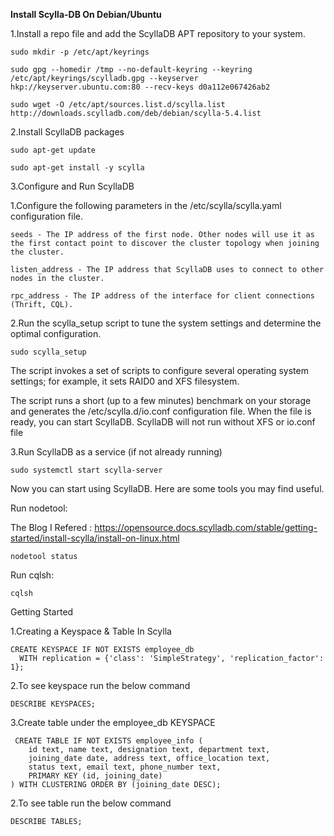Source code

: **Install Scylla-DB On Debian/Ubuntu**

1.Install a repo file and add the ScyllaDB APT repository to your system.

    sudo mkdir -p /etc/apt/keyrings
    
    sudo gpg --homedir /tmp --no-default-keyring --keyring /etc/apt/keyrings/scylladb.gpg --keyserver hkp://keyserver.ubuntu.com:80 --recv-keys d0a112e067426ab2
    
    sudo wget -O /etc/apt/sources.list.d/scylla.list http://downloads.scylladb.com/deb/debian/scylla-5.4.list


2.Install ScyllaDB packages

    sudo apt-get update
    
    sudo apt-get install -y scylla
    
3.Configure and Run ScyllaDB

1.Configure the following parameters in the /etc/scylla/scylla.yaml configuration file.

    seeds - The IP address of the first node. Other nodes will use it as the first contact point to discover the cluster topology when joining the cluster.

    listen_address - The IP address that ScyllaDB uses to connect to other nodes in the cluster.

    rpc_address - The IP address of the interface for client connections (Thrift, CQL).

2.Run the scylla_setup script to tune the system settings and determine the optimal configuration.

    sudo scylla_setup

The script invokes a set of scripts to configure several operating system settings; for example, it sets RAID0 and XFS filesystem.

The script runs a short (up to a few minutes) benchmark on your storage and generates the /etc/scylla.d/io.conf configuration file. When the file is ready, you can start ScyllaDB. ScyllaDB will not run without XFS or io.conf file

3.Run ScyllaDB as a service (if not already running)

    sudo systemctl start scylla-server

Now you can start using ScyllaDB. Here are some tools you may find useful.

Run nodetool:

The Blog I Refered : https://opensource.docs.scylladb.com/stable/getting-started/install-scylla/install-on-linux.html

    nodetool status

Run cqlsh:

    cqlsh

Getting Started

1.Creating a Keyspace & Table In Scylla

    CREATE KEYSPACE IF NOT EXISTS employee_db
      WITH replication = {'class': 'SimpleStrategy', 'replication_factor': 1};
      
2.To see keyspace run the below command

    DESCRIBE KEYSPACES;

  
3.Create table under the employee_db KEYSPACE

     CREATE TABLE IF NOT EXISTS employee_info (
        id text, name text, designation text, department text,
        joining_date date, address text, office_location text,
        status text, email text, phone_number text,
        PRIMARY KEY (id, joining_date)
    ) WITH CLUSTERING ORDER BY (joining_date DESC);
  
2.To see table run the below command

    DESCRIBE TABLES;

● **Exercise objective**
Print every entry verbatim and leave all pictures out.

● **Finished exercise**
Source code

: **Install Scylla-DB On Debian/Ubuntu**

1.Install a repo file and add the ScyllaDB APT repository to your system.

    sudo mkdir -p /etc/apt/keyrings
    
    sudo gpg --homedir /tmp --no-default-keyring --keyring /etc/apt/keyrings/scylladb.gpg --keyserver hkp://keyserver.ubuntu.com:80 --recv-keys d0a112e067426ab2
    
    sudo wget -O /etc/apt/sources.list.d/scylla.list http://downloads.scylladb.com/deb/debian/scylla-5.4.list


2.Install ScyllaDB packages

    sudo apt-get update
    
    sudo apt-get install -y scylla
    
3.Configure and Run ScyllaDB

1.Configure the following parameters in the /etc/scylla/scylla.yaml configuration file.

    seeds - The IP address of the first node. Other nodes will use it as the first contact point to discover the cluster topology when joining the cluster.

    listen_address - The IP address that ScyllaDB uses to connect to other nodes in the cluster.

    rpc_address - The IP address of the interface for client connections (Thrift, CQL).

2.Run the scylla_setup script to tune the system settings and determine the optimal configuration.

    sudo scylla_setup

The script invokes a set of scripts to configure several operating system settings; for example, it sets RAID0 and XFS filesystem.

The script runs a short (up to a few minutes) benchmark on your storage and generates the /etc/scylla.d/io.conf configuration file. When the file is ready, you can start ScyllaDB. ScyllaDB will not run without XFS or io.conf file

3.Run ScyllaDB as a service (if not already running)

    sudo systemctl start scylla-server

Now you can start using ScyllaDB. Here are some tools you may find useful.

Run nodetool:

The Blog I Refered : https://opensource.docs.scylladb.com/stable/getting-started/install-scylla/install-on-linux.html

    nodetool status

Run cqlsh:

    cqlsh

Getting Started

1.Creating a Keyspace & Table In Scylla

    CREATE KEYSPACE IF NOT EXISTS employee_db
      WITH replication = {'class': 'SimpleStrategy', 'replication_factor': 1};
      
2.To see keyspace run the below command

    DESCRIBE KEYSPACES;

  
3.Create table under the employee_db KEYSPACE

     CREATE TABLE IF NOT EXISTS employee_info (
        id text, name text, designation text, department text,
        joining_date date, address text, office_location text,
        status text, email text, phone_number text,
        PRIMARY KEY (id, joining_date)
    ) WITH CLUSTERING ORDER BY (joining_date DESC);
  
2.To see table run the below command

    DESCRIBE TABLES;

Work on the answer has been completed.